Required action — In the entries that follow, the first line to write out is the one containing "pnpm-lock.yaml: 14272 characters", and the last is the one containing "2. With Alarm". Reproduce that stretch exactly, with nothing before or after it.

::: Material provided :::

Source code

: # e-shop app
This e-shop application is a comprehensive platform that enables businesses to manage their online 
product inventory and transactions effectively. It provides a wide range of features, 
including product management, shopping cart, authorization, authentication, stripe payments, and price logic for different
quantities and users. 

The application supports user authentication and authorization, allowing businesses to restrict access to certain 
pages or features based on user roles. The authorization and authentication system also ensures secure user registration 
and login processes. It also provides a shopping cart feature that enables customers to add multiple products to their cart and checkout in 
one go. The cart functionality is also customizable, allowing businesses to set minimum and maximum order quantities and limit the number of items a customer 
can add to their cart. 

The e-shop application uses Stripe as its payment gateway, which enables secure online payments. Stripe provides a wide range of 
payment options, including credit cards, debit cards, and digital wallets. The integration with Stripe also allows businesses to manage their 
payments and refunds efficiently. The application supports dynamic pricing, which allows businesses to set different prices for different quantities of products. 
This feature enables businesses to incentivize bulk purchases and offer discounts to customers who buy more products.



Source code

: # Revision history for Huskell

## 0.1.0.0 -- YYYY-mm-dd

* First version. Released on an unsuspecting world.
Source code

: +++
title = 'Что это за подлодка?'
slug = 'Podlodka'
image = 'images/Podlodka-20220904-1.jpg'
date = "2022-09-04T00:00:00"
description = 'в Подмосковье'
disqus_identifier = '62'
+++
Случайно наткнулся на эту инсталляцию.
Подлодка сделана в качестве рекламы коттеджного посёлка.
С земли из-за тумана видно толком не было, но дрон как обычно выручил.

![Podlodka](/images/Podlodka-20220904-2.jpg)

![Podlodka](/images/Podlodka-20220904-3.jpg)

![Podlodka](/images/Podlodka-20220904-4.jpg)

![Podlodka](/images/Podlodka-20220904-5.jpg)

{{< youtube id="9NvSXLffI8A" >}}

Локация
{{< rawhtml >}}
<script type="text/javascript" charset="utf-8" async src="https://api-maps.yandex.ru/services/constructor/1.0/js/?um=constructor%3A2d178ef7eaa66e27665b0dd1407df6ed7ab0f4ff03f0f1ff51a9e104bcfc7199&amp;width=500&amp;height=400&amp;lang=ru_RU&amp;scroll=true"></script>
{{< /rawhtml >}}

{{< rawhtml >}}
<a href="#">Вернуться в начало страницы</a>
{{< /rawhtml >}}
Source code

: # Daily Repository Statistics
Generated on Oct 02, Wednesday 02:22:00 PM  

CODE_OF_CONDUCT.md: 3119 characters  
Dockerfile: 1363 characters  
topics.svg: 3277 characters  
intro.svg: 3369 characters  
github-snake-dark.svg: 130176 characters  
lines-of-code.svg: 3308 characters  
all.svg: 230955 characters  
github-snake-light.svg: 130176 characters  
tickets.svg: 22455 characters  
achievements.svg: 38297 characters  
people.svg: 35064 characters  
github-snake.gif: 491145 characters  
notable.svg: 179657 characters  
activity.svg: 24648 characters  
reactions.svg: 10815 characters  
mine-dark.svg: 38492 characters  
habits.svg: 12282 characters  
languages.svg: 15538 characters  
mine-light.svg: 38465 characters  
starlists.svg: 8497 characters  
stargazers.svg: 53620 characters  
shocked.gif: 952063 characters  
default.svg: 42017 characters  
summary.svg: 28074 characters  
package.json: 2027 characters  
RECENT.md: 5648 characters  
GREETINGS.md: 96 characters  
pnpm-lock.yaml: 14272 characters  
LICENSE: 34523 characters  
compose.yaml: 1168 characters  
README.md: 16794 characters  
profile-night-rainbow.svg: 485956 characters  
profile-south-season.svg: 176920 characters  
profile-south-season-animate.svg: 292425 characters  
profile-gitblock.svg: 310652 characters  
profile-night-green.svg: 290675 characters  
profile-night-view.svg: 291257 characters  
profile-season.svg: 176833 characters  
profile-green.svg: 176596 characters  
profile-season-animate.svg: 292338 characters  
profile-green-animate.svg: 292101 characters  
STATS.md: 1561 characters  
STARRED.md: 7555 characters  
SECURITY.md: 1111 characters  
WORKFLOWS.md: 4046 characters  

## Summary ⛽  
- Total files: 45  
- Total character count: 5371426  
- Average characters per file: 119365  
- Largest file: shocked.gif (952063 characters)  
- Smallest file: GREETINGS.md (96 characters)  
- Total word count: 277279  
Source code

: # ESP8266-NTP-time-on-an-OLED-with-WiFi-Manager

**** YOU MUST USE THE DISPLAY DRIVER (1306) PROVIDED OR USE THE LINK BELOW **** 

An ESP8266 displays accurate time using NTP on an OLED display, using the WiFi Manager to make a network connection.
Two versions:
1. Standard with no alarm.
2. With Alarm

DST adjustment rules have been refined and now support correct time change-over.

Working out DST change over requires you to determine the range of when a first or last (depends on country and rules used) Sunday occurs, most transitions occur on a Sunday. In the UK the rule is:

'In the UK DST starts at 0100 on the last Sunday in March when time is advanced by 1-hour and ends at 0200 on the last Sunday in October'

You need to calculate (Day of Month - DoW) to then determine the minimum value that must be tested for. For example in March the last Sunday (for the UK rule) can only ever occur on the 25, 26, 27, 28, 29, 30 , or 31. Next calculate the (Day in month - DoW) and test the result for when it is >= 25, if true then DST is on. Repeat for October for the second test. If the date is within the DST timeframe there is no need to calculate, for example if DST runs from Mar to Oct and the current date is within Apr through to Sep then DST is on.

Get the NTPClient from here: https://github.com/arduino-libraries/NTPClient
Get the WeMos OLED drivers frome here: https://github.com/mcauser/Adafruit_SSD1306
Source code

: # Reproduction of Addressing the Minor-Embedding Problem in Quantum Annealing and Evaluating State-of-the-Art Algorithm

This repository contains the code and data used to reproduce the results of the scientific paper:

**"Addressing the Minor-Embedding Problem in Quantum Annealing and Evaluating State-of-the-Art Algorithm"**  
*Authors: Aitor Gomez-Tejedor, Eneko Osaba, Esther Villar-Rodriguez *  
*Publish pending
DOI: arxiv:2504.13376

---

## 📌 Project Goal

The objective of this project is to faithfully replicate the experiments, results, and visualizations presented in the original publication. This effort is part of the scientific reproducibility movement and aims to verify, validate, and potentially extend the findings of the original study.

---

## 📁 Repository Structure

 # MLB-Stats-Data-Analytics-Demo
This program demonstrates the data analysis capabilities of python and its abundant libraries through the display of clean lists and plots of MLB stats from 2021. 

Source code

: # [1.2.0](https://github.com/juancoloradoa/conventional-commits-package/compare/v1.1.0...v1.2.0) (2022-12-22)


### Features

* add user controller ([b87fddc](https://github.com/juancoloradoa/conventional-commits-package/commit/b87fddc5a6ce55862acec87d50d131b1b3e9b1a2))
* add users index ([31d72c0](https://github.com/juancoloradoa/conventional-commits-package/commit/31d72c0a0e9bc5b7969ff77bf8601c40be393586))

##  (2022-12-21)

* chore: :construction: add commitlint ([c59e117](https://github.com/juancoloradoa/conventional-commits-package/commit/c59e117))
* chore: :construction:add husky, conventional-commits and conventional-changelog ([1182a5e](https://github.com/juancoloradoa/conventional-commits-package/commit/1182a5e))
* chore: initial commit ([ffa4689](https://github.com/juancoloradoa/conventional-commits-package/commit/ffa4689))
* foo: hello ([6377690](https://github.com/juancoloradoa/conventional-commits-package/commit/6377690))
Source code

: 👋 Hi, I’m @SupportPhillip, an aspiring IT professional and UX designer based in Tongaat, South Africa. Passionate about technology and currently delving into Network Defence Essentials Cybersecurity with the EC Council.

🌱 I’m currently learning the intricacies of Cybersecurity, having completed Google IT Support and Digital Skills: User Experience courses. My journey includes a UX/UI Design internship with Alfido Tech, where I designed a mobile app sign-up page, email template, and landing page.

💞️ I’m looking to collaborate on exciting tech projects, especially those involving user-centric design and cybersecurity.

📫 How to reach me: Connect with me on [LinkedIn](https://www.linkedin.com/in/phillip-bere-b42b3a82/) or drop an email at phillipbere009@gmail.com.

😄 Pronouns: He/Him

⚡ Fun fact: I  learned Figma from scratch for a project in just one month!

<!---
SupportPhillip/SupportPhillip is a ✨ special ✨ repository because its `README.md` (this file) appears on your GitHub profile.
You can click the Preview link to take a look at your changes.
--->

:::

Written response —
pnpm-lock.yaml: 14272 characters  
LICENSE: 34523 characters  
compose.yaml: 1168 characters  
README.md: 16794 characters  
profile-night-rainbow.svg: 485956 characters  
profile-south-season.svg: 176920 characters  
profile-south-season-animate.svg: 292425 characters  
profile-gitblock.svg: 310652 characters  
profile-night-green.svg: 290675 characters  
profile-night-view.svg: 291257 characters  
profile-season.svg: 176833 characters  
profile-green.svg: 176596 characters  
profile-season-animate.svg: 292338 characters  
profile-green-animate.svg: 292101 characters  
STATS.md: 1561 characters  
STARRED.md: 7555 characters  
SECURITY.md: 1111 characters  
WORKFLOWS.md: 4046 characters  

## Summary ⛽  
- Total files: 45  
- Total character count: 5371426  
- Average characters per file: 119365  
- Largest file: shocked.gif (952063 characters)  
- Smallest file: GREETINGS.md (96 characters)  
- Total word count: 277279  
Source code

: # ESP8266-NTP-time-on-an-OLED-with-WiFi-Manager

**** YOU MUST USE THE DISPLAY DRIVER (1306) PROVIDED OR USE THE LINK BELOW **** 

An ESP8266 displays accurate time using NTP on an OLED display, using the WiFi Manager to make a network connection.
Two versions:
1. Standard with no alarm.
2. With Alarm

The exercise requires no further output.